LEGGETT, WILLIAM - American Literature of the Sea and Great Lakes

American Literature of the Sea and Great Lakes

LEGGETT, WILLIAM (1801-1839). William Leggett was a midshipman- turned-author who helped to develop the sea yarn into popular reading. In the course of his naval service, Leggett contracted yellow fever in the West

Indies and suffered the persecutions of a commander in the Mediterranean for his ability to quote Shakespeare. Following a duel, he was court-martialed and resigned his commission to take up journalism and authorship. His sea stories, collected in Tales and Sketches by a Country Schoolmaster (1829) and Naval Stories (1834), are deeply influenced by Washington Irving’s* sentimentality but also anticipate Edgar Allan Poe’s* Gothic sensationalism.

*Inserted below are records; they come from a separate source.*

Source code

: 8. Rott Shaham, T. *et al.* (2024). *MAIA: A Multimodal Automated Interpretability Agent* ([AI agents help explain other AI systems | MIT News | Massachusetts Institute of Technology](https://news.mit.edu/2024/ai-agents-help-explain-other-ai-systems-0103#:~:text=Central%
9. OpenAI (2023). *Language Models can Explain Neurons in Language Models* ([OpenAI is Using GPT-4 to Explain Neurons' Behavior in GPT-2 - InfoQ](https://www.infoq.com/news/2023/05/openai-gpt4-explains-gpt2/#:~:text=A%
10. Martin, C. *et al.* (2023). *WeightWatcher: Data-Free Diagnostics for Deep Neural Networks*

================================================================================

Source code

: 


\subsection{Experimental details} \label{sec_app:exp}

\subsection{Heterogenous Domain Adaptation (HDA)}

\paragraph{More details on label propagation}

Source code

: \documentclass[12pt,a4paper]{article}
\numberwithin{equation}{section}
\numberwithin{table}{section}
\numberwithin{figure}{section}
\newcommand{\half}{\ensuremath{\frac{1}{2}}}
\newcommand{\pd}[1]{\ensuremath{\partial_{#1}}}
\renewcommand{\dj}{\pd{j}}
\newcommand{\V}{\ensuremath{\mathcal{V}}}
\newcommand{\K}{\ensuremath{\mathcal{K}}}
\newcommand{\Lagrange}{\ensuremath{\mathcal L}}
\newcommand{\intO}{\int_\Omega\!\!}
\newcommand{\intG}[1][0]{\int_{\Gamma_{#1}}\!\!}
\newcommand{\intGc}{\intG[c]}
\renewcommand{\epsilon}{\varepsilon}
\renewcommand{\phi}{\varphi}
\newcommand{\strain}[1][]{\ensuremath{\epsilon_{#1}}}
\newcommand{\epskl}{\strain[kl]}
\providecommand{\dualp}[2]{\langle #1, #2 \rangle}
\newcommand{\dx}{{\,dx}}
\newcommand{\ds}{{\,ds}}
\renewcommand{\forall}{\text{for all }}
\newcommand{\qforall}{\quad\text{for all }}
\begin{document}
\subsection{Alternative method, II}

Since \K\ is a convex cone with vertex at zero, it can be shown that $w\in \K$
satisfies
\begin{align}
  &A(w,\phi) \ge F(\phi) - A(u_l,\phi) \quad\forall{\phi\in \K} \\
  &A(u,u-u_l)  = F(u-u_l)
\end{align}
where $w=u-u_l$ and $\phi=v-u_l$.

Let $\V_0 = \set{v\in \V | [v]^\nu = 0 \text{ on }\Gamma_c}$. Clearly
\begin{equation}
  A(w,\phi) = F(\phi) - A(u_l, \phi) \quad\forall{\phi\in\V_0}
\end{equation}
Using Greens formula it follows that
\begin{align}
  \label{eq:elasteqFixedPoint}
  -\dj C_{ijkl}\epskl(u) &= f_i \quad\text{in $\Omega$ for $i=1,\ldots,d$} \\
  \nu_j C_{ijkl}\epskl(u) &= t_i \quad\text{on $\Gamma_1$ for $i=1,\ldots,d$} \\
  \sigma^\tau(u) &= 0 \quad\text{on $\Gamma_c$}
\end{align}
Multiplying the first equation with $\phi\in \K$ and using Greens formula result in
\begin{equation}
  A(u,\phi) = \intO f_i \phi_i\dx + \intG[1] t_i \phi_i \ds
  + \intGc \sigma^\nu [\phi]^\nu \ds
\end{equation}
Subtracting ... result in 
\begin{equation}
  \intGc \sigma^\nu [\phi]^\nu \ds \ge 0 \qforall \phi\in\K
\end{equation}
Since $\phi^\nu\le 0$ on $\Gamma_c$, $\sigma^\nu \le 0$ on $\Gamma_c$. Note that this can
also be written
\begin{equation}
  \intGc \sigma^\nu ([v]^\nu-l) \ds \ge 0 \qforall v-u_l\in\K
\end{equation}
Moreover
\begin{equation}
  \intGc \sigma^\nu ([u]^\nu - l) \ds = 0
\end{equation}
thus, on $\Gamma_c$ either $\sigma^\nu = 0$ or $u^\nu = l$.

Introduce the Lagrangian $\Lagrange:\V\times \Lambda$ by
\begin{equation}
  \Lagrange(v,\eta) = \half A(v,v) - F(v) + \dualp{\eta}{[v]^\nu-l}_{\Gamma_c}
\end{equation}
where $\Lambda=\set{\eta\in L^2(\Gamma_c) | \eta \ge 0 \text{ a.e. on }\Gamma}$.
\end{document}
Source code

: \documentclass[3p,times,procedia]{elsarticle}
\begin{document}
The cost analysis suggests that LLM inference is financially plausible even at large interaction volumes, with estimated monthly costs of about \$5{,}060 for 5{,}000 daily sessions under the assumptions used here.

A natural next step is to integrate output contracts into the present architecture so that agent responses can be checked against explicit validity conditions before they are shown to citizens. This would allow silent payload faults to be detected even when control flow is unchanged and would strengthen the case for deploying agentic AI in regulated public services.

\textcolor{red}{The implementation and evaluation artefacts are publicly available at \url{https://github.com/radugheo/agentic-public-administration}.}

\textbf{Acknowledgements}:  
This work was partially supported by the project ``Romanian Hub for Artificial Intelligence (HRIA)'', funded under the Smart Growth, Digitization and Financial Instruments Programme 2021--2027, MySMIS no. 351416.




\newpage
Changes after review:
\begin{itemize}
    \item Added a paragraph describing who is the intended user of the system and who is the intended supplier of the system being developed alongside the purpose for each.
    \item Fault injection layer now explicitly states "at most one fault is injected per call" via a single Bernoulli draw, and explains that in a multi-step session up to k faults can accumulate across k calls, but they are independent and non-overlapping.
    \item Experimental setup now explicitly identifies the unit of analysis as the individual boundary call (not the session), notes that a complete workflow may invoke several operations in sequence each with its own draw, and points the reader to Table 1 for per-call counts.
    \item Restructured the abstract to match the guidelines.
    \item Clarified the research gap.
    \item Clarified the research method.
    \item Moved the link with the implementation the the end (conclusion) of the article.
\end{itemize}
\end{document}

Leggett begins a number of his stories with a false sense of calm or tranquillity and proceeds into a nightmare of grotesque violence; his sea is a pool of primal energies, the placid surface of which is tragically inscrutable. “The Encounter” (1834) ends with a bloody collision at sea, and “The Main-Truck, or a Leap for Life” (1834) climaxes with a father’s threatening to shoot his son unless he leaps from the mainmast into the sea. Leggett stories often combine this type of melodrama with a concern for the humane treatment of sailors. His tale “Brought to the Gangway” (1834) opens with a needlessly cruel flogging and ends with a double drowning. Displaying a range of versatility in terms of narrative technique and use of vernacular speech, William Leggett, along with his contemporaries Nathaniel Ames* and John W. Gould,* developed the sea tale into a staple of popular American fiction.